• [Task prompt]:
I would like you to output every record below exactly, apart from the pictures.

• [Dataset entries]:
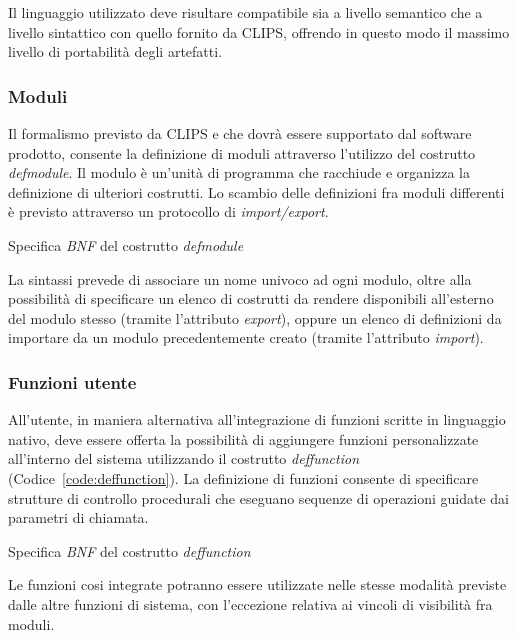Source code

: Il linguaggio utilizzato deve risultare compatibile sia a livello semantico che a livello sintattico con quello fornito da CLIPS, offrendo in questo modo il massimo livello di portabilità degli artefatti.

\subsubsection{Moduli}\label{par:linguaggio-moduli}
Il formalismo previsto da CLIPS e che dovrà essere supportato dal software prodotto, consente la definizione di moduli attraverso l'utilizzo del costrutto \emph{defmodule}.
Il modulo è un'unità di programma che racchiude e organizza la definizione di ulteriori costrutti. Lo scambio delle definizioni fra moduli differenti è previsto attraverso un protocollo di \emph{import/export}.

\begin{program}
\caption{Specifica \emph{BNF} del costrutto \emph{defmodule}}
\end{program}

La sintassi prevede di associare un nome univoco ad ogni modulo, oltre alla possibilità di specificare un elenco di costrutti da rendere disponibili all'esterno del modulo stesso (tramite l'attributo \emph{export}), oppure un elenco di definizioni da importare da un modulo precedentemente creato (tramite l'attributo \emph{import}).


\subsubsection{Funzioni utente}\label{par:linguaggio-funzioni}
All'utente, in maniera alternativa all'integrazione di funzioni scritte in linguaggio nativo, deve essere offerta la possibilità di aggiungere funzioni personalizzate all'interno del sistema utilizzando il costrutto \emph{deffunction} (Codice~\ref{code:deffunction}). La definizione di funzioni consente di specificare strutture di controllo procedurali che eseguano sequenze di operazioni guidate dai parametri di chiamata.

\begin{program}
\caption{Specifica \emph{BNF} del costrutto \emph{deffunction}}\label{code:deffunction}
\end{program}


Le funzioni cosi integrate potranno essere utilizzate nelle stesse modalità previste dalle altre funzioni di sistema, con l'eccezione relativa ai vincoli di visibilità fra moduli.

• [Solution]:
Source code

: Il linguaggio utilizzato deve risultare compatibile sia a livello semantico che a livello sintattico con quello fornito da CLIPS, offrendo in questo modo il massimo livello di portabilità degli artefatti.

\subsubsection{Moduli}\label{par:linguaggio-moduli}
Il formalismo previsto da CLIPS e che dovrà essere supportato dal software prodotto, consente la definizione di moduli attraverso l'utilizzo del costrutto \emph{defmodule}.
Il modulo è un'unità di programma che racchiude e organizza la definizione di ulteriori costrutti. Lo scambio delle definizioni fra moduli differenti è previsto attraverso un protocollo di \emph{import/export}.

\begin{program}
\caption{Specifica \emph{BNF} del costrutto \emph{defmodule}}
\end{program}

La sintassi prevede di associare un nome univoco ad ogni modulo, oltre alla possibilità di specificare un elenco di costrutti da rendere disponibili all'esterno del modulo stesso (tramite l'attributo \emph{export}), oppure un elenco di definizioni da importare da un modulo precedentemente creato (tramite l'attributo \emph{import}).


\subsubsection{Funzioni utente}\label{par:linguaggio-funzioni}
All'utente, in maniera alternativa all'integrazione di funzioni scritte in linguaggio nativo, deve essere offerta la possibilità di aggiungere funzioni personalizzate all'interno del sistema utilizzando il costrutto \emph{deffunction} (Codice~\ref{code:deffunction}). La definizione di funzioni consente di specificare strutture di controllo procedurali che eseguano sequenze di operazioni guidate dai parametri di chiamata.

\begin{program}
\caption{Specifica \emph{BNF} del costrutto \emph{deffunction}}\label{code:deffunction}
\end{program}


Le funzioni cosi integrate potranno essere utilizzate nelle stesse modalità previste dalle altre funzioni di sistema, con l'eccezione relativa ai vincoli di visibilità fra moduli.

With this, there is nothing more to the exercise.